Lo stesso Giannelli ritiene che occorra "contrastare il degrado della lingua" dovuto agli anglicismi e dichiara il suo "sostegno" per i "non molti intellettuali [come U. Iannazzi] che si spendono" in tal senso, augurandosi che "la scuola" e le "scuole di giornalismo" si pongano tale problema.
Solo en passant, U. Iannazzi si sofferma sul fatto che "il Politecnico di Milano, tradendo incredibilmente l’italianità, sti[a] tentando di svolgere i loro corsi non più nella nostra lingua (!), ma solo in [...] inglese [...], tentativo [...] per fortuna considerato incostituzionale". "Promuovere l’internazionalismo linguistico è un’aspirazione legittima, che si concretizza nel pluralismo. Altra cosa -- continua condivisibilmente Iannazzi -- è il procedere con metodi, che si configurano come sottomissione culturale, di tono quasi colonialista, a un monolinguismo globale".
Il che significherebbe invero una "infedeltà" verso la lingua nativa anche per me inaccettabile.
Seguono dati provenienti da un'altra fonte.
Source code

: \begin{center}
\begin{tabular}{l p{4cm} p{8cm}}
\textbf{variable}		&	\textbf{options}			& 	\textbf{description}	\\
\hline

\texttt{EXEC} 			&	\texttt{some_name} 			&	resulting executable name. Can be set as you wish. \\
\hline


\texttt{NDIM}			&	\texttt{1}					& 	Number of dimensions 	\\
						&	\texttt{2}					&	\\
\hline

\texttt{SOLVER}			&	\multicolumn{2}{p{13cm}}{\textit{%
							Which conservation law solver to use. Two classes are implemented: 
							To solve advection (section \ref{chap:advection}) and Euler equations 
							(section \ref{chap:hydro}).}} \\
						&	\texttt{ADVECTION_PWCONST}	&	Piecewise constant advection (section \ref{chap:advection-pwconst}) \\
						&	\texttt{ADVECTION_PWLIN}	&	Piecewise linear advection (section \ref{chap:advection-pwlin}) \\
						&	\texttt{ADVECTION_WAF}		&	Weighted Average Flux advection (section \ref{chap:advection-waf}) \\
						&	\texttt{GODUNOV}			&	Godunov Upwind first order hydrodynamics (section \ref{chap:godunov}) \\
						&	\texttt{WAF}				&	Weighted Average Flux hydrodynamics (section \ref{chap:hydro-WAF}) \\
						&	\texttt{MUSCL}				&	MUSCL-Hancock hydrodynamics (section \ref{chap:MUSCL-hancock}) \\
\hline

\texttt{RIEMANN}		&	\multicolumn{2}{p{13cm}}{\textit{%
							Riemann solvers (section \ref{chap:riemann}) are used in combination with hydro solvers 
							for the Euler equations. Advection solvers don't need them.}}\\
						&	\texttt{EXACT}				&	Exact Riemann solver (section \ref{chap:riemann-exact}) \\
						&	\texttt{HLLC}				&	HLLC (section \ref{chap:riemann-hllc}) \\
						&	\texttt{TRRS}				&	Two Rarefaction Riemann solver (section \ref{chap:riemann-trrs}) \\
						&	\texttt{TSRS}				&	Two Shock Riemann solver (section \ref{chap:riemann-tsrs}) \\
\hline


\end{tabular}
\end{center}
Si tratta insomma della vera "fedeltà" alla lingua irrinunciabile, ovvero di una "macro-fedeltà" alla L-1, rispetto alla quale gli anglicismi, in quanto interferenze linguistiche, sono solo secondarie "micro-infedeltà".
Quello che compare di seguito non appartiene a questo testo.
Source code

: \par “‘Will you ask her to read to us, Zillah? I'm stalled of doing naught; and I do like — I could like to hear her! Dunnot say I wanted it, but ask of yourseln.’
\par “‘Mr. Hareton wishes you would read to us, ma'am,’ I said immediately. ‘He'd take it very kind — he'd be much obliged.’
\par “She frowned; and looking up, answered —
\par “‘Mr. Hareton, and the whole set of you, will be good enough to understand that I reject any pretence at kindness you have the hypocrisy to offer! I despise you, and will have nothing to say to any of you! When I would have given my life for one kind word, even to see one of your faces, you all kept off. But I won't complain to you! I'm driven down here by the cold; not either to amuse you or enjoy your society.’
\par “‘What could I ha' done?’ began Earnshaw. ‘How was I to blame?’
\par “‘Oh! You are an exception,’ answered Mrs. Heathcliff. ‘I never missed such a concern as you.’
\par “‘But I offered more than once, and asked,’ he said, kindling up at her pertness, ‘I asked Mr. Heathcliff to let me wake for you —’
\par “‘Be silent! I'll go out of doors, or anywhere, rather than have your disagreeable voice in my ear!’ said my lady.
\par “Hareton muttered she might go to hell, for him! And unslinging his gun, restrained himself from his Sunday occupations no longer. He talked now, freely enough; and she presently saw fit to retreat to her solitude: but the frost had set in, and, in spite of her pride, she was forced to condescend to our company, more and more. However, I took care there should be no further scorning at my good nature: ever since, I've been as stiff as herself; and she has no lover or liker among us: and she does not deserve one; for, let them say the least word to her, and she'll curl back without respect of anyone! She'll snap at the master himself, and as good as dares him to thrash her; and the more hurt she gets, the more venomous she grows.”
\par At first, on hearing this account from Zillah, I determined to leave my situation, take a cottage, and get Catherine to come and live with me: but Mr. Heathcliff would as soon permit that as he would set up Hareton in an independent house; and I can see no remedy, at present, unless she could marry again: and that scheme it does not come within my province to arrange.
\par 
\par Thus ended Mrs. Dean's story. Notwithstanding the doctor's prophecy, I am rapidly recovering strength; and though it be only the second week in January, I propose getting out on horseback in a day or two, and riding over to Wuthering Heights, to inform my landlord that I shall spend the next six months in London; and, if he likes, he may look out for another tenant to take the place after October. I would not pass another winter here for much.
Rifiutare invece i "doni stranieri" (come li definisce Mario Alinei) significherebbe rasentare l'"autarchia" linguistica, e limitare le possibilità espressive-comunicative e cognitive della lingua.
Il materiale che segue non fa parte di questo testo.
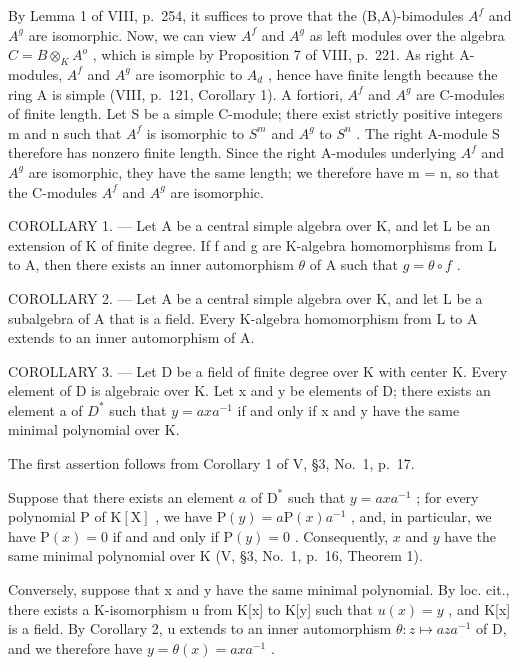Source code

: By Lemma 1 of VIII, p.~254, it suffices to prove that the (B,A)-bimodules \(A^{f}\) and \(A^{g}\) are isomorphic. Now, we can view \(A^{f}\) and \(A^{g}\) as left modules over the algebra \(C = B \otimes_{K} A^{o}\) , which is simple by Proposition 7 of VIII, p.~221. As right A-modules, \(A^{f}\) and \(A^{g}\) are isomorphic to \(A_{d}\) , hence have finite length because the ring A is simple (VIII, p.~121, Corollary 1). A fortiori, \(A^{f}\) and \(A^{g}\) are C-modules of finite length. Let S be a simple C-module; there exist strictly positive integers m and n such that \(A^{f}\) is isomorphic to \(S^{m}\) and \(A^{g}\) to \(S^{n}\) . The right A-module S therefore has nonzero finite length. Since the right A-modules underlying \(A^{f}\) and \(A^{g}\) are isomorphic, they have the same length; we therefore have m = n, so that the C-modules \(A^{f}\) and \(A^{g}\) are isomorphic.

COROLLARY 1. --- Let A be a central simple algebra over K, and let L be an extension of K of finite degree. If f and g are K-algebra homomorphisms from L to A, then there exists an inner automorphism \(\theta\) of A such that \(g = \theta \circ f\) .

COROLLARY 2. --- Let A be a central simple algebra over K, and let L be a subalgebra of A that is a field. Every K-algebra homomorphism from L to A extends to an inner automorphism of A.

COROLLARY 3. --- Let D be a field of finite degree over K with center K. Every element of D is algebraic over K. Let x and y be elements of D; there exists an element a of \(D^{*}\) such that \(y = axa^{-1}\) if and only if x and y have the same minimal polynomial over K.

The first assertion follows from Corollary 1 of V, §3, No.~1, p.~17.

Suppose that there exists an element \(a\) of \(\mathrm{D}^*\) such that \(y = axa^{-1}\) ; for every polynomial \(\mathrm{P}\) of \(\mathrm{K}[\mathrm{X}]\) , we have \(\mathrm{P}(y) = a\mathrm{P}(x)a^{-1}\) , and, in particular, we have \(\mathrm{P}(x) = 0\) if and and only if \(\mathrm{P}(y) = 0\) . Consequently, \(x\) and \(y\) have the same minimal polynomial over \(\mathrm{K}\) (V, §3, No.~1, p.~16, Theorem 1).

Conversely, suppose that x and y have the same minimal polynomial. By loc. cit., there exists a K-isomorphism u from K{[}x{]} to K{[}y{]} such that \(u(x) = y\) , and K{[}x{]} is a field. By Corollary 2, u extends to an inner automorphism \(\theta : z \mapsto aza^{-1}\) of D, and we therefore have \(y = \theta(x) = axa^{-1}\) .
Molto esplicito nei riguardi della "macro-fedeltà linguistica" è inoltre l'intervento di Giannelli, che si sofferma sui problemi della "pianificazione linguistica" in vari paesi d'Europa e in America Latina.
Questa la narrazione neopuristica dei diversi §§ del saggio di U. Iannazzi, alla luce delle mie reazioni di linguista-laico:
§ 0. Premessa catastrofista sulla dinamica della lingua italiana, inaccettabile.
§ 1. "L'italiano nel mondo" con dati sugli italofoni nel mondo non controllabili.
§ 2. "L'invasione dell'idioma inglese nell'italiano" con concezione del funzionamento delle lingue e terminologia impertinente e inaccettabile ("invasione" ecc.), come sopra indicato (§ 3).
§ 3. "Addizione ed erosione", inaccettabile nell'analizzare il rapporto dell'influenza dell'inglese sull'italiano, ma con ricca -- ed apprezzabile -- esemplificazione di anglicismi lessicali, fin troppo diffusi (e-mail, abstract, audience, bluff, brandy, ecc.) "tratti da un quotidiano e due settimanali (quali?), da "alcuni programmi televisivi" (non precisati), per ognuno dei quali si indicano dei traducenti italiani definiti degli "onesti vocaboli", così già li definiva R. Coluccia nella sua rubrica domenicale "Parole al Sole" in <www.quotidianodipuglia.it>, come se gli anglicismi fossero lessemi "disonesti".
La filosofia del neo-purista è, come noto, quella logicistica dei "vocaboli per necessità d'uso" distinti da quelli giudicati "di lusso".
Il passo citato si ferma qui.